» What you are asked to do: Please transcribe, exactly, the line that contains "- Project documents: 5 minutes" and every line after it to the end of the records, and nothing else.

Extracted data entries
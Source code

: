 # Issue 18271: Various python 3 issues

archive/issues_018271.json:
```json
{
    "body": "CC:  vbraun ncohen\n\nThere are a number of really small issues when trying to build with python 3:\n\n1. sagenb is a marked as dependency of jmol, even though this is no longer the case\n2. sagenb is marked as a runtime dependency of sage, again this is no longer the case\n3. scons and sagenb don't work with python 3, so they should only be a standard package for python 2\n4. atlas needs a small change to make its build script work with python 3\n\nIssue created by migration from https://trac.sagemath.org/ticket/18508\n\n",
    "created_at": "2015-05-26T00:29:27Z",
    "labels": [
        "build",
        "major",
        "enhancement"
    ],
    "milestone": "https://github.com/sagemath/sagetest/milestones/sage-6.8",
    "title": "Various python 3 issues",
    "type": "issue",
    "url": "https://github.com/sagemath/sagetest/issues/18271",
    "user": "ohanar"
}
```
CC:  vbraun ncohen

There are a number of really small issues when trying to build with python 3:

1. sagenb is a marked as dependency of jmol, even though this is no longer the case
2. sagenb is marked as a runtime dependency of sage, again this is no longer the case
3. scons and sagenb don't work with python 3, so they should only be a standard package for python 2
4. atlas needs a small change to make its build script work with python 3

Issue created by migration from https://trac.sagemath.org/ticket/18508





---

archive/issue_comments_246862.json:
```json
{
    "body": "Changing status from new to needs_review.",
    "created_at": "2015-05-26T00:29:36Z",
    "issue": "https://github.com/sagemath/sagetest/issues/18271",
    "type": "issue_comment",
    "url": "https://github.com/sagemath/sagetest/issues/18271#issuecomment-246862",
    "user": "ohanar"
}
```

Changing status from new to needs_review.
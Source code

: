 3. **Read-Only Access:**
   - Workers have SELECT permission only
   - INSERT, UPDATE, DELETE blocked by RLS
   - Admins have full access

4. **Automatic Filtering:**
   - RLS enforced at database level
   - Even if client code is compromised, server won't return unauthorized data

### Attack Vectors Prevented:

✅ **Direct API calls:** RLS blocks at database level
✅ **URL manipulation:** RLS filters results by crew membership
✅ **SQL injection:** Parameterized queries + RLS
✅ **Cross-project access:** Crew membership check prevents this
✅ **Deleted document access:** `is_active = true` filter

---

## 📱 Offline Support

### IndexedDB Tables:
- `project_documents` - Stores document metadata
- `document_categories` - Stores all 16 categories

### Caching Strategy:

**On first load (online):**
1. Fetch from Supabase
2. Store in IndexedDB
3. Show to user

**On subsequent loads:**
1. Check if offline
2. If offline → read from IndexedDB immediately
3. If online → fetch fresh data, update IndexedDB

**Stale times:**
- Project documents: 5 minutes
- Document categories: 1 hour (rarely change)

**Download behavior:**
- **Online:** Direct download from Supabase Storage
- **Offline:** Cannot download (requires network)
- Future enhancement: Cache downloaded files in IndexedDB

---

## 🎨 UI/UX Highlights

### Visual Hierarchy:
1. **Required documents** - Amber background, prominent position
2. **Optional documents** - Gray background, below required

» Exercise answer:
- Project documents: 5 minutes
- Document categories: 1 hour (rarely change)

**Download behavior:**
- **Online:** Direct download from Supabase Storage
- **Offline:** Cannot download (requires network)
- Future enhancement: Cache downloaded files in IndexedDB

---

## 🎨 UI/UX Highlights

### Visual Hierarchy:
1. **Required documents** - Amber background, prominent position
2. **Optional documents** - Gray background, below required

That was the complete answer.